Explainer-What will the EU do about Hungary's Orban?

·4 min read
FILE PHOTO: Hungarian PM Orban speaks during news conference in Budapest

By Gabriela Baczynska

BRUSSELS (Reuters) - Emboldened by his landslide electoral victory, Hungarian Prime Minister Viktor Orban has raised the stakes in his many fights with the European Union - ranging from liberal democratic rights to ties with Russia as it wages war on Ukraine.

Breaking ranks with the EU, which seeks a unified front in opposing Moscow's demand for rouble gas payments, the 58-year old nationalist said Budapest could pay in Russian currency.

Here is what is at stake in the battles between the 27-nation EU and Orban, what the bloc is going to do next, and how long it will take.

WHAT'S THE PROBLEM?

In presenting plans for his new term, Orban said Budapest would not change its stance on gender issues despite EU criticism that he has restricted the rights of gays.

In 12 years in power, Orban has also tightened restrictions around media, academics, political opposition, NGOs and migrants - such policies flying into the face of the liberal democratic tenets of the EU.

The U.S. rights advocacy Freedom House classifies Hungary as "partly free", the only EU country failing below the "free" score but polling at par with Ukraine, Tunisia and India.

Transparency International ranks Hungary 73rd out of 180 countries globally on its Corruption Perceptions Index, with Bulgaria being the only EU country falling behind.

The Organization of Security and Cooperation in Europe said the Apr.3 vote was free but not fair, "marred by the absence of a level playing field" and undue advantages for Orban's Fidesz.

WHAT HAS THE EU DONE SO FAR?

Citing corruption, the EU's executive European Commission - tasked with upholding the law across member states - has blocked access to 7.2 billion euros earmarked for Hungary to help lift economies from the COVID slump.

"That will not be paid for the foreseeable future," an EU diplomat said this week of funds worth about 5% of Hungary's economic output.

The EU's most prominent tool so far for protecting the rule of law more broadly is known as "Article 7" and envisages maximum punishment of stripping a country of its right to vote on matters affecting the entire bloc.
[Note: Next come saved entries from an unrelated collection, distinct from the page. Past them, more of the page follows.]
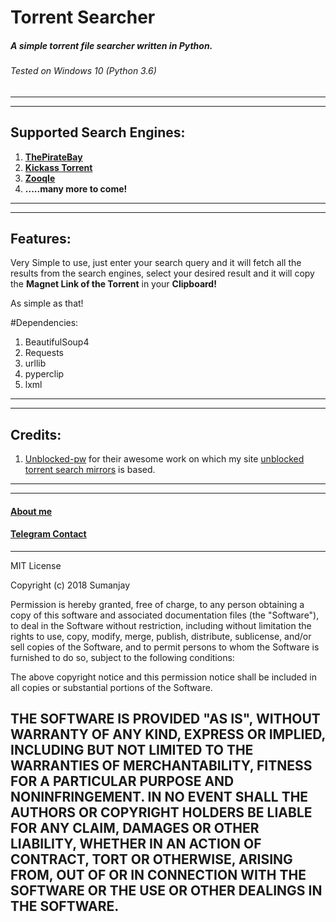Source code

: # Torrent Searcher
##### A simple torrent file searcher written in Python.
######  Tested on Windows 10 (Python 3.6)
--------------------------------------
--------------------------------------

## Supported Search Engines:
1. [**ThePirateBay**](https://proxybay.bz/)
2. [**Kickass Torrent**](https://kickass.unblocked.lat/)
3. [**Zooqle**](https://zooqle1.unblocked.is/)
3. __.....many more to come!__
--------------------------------------
--------------------------------------
## Features:
Very Simple to use, just enter your search query and it will fetch all the results from the search engines, select your desired result and it will copy the **Magnet Link of the Torrent** in your **Clipboard!**

As simple as that!

#Dependencies:
1. BeautifulSoup4
2. Requests
3. urllib
4. pyperclip
5. lxml

--------------------------------------
--------------------------------------


## Credits:
1. [Unblocked-pw](https://github.com/unblocked-pw) for their awesome work on which my site  [unblocked torrent search mirrors](https://cyberboysumanjay.github.io/torrent) is based.
--------------------------------------
--------------------------------------



#### [About me](https://cyberboysumanjay.github.io)
#### [Telegram Contact](https://t.me/cyberboysumanjay)


----
MIT License

Copyright (c) 2018 Sumanjay

Permission is hereby granted, free of charge, to any person obtaining a copy
of this software and associated documentation files (the "Software"), to deal
in the Software without restriction, including without limitation the rights
to use, copy, modify, merge, publish, distribute, sublicense, and/or sell
copies of the Software, and to permit persons to whom the Software is
furnished to do so, subject to the following conditions:

The above copyright notice and this permission notice shall be included in all
copies or substantial portions of the Software.

THE SOFTWARE IS PROVIDED "AS IS", WITHOUT WARRANTY OF ANY KIND, EXPRESS OR
IMPLIED, INCLUDING BUT NOT LIMITED TO THE WARRANTIES OF MERCHANTABILITY,
FITNESS FOR A PARTICULAR PURPOSE AND NONINFRINGEMENT. IN NO EVENT SHALL THE
AUTHORS OR COPYRIGHT HOLDERS BE LIABLE FOR ANY CLAIM, DAMAGES OR OTHER
LIABILITY, WHETHER IN AN ACTION OF CONTRACT, TORT OR OTHERWISE, ARISING FROM,
OUT OF OR IN CONNECTION WITH THE SOFTWARE OR THE USE OR OTHER DEALINGS IN THE
SOFTWARE.
----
But it has proven ineffective as Orban's nationalist allies in Poland have barred the required unanimity of all other member states apart from the one in the dock.

As Warsaw and Budapest dug in their heels, the EU's battles with nationalist rulers damaging its cohesion from within emerged as an existential challenge at par with the COVID pandemic, climate change and fraught ties with China and Russia.

WHAT MORE WILL THE EU DO?

"There is little hope there will be any appetite from the government to start reestablishing democracy," said a French green EU lawmaker, Gwendoline Delbos-Corfield, adding the EU should escalate its response.

The bloc will now be stepping up efforts to cut funds to Hungary.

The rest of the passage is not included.